**Problem to work on**
Records follow. Copy every line with "deviantart".
--- Task inputs Enclosed Below ---
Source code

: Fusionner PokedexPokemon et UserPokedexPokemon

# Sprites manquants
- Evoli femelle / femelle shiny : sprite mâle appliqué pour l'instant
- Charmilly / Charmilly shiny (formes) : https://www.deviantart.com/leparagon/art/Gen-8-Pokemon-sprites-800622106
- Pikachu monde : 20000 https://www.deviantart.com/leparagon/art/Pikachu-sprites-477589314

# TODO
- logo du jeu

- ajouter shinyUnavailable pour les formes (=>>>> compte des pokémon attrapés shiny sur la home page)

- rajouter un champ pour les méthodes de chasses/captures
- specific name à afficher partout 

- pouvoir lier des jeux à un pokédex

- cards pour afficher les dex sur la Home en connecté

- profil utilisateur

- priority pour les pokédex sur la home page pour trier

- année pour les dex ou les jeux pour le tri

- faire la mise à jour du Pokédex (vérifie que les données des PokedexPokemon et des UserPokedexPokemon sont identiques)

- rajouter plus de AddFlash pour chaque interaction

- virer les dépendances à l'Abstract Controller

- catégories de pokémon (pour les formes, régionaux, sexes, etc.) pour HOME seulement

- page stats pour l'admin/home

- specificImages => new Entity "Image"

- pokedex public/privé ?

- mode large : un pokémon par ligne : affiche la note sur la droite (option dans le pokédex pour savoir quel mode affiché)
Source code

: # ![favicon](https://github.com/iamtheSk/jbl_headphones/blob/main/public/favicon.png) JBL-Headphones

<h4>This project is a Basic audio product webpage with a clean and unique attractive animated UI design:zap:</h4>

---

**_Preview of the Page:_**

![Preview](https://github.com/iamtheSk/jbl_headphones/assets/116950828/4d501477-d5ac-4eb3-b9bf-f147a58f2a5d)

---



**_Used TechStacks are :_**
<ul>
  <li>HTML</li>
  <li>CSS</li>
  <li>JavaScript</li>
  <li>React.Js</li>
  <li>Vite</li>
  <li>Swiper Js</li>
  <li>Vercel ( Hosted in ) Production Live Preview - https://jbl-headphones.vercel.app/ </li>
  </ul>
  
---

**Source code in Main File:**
--- End of Enclosed Task inputs ---
--- Task inputs Enclosed Below ---
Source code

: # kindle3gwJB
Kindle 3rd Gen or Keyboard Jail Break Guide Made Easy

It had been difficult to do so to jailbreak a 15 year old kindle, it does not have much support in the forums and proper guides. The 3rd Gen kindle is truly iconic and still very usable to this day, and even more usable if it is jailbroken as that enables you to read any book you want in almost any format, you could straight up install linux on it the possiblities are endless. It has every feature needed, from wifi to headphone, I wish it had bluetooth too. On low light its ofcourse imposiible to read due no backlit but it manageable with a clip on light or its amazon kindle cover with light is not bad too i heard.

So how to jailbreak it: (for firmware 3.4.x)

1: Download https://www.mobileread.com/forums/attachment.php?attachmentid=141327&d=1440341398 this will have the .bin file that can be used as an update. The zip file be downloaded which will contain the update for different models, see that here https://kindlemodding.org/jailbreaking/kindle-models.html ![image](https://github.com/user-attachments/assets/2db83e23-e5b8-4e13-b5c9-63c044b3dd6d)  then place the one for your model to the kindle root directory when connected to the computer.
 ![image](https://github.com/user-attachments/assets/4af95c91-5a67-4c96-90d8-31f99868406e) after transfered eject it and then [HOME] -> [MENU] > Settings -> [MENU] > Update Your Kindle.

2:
--- End of Enclosed Task inputs ---
--- Task inputs Enclosed Below ---
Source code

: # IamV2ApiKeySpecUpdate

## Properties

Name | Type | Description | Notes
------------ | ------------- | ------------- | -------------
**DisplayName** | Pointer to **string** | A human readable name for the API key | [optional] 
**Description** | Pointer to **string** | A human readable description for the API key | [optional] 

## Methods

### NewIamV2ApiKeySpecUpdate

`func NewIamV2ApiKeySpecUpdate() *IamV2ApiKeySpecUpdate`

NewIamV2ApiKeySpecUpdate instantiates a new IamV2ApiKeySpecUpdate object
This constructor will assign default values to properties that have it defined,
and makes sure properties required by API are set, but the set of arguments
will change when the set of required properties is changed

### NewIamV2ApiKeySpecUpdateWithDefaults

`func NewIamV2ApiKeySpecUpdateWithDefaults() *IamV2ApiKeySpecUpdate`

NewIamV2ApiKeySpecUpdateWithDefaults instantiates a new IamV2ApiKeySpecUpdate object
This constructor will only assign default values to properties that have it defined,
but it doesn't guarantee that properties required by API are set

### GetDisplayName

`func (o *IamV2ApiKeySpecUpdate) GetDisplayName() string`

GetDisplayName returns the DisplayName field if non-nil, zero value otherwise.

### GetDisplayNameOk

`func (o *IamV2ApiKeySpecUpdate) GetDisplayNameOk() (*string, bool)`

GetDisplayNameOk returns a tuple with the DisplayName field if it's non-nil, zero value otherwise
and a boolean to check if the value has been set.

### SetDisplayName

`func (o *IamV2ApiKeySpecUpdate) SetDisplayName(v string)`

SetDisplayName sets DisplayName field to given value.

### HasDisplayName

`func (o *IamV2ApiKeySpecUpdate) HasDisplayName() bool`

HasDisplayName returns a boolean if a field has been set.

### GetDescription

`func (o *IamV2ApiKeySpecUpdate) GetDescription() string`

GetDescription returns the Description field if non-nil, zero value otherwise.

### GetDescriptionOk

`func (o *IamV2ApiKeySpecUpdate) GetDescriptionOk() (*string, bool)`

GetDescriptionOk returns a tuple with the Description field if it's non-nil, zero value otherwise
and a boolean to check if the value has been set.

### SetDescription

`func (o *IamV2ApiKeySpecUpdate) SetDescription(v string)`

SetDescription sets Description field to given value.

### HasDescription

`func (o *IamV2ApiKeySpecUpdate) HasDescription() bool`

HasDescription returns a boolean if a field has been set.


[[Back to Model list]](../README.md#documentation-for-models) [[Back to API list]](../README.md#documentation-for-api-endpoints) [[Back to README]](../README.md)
--- End of Enclosed Task inputs ---
**Exercise result**
- Charmilly / Charmilly shiny (formes) : https://www.deviantart.com/leparagon/art/Gen-8-Pokemon-sprites-800622106
- Pikachu monde : 20000 https://www.deviantart.com/leparagon/art/Pikachu-sprites-477589314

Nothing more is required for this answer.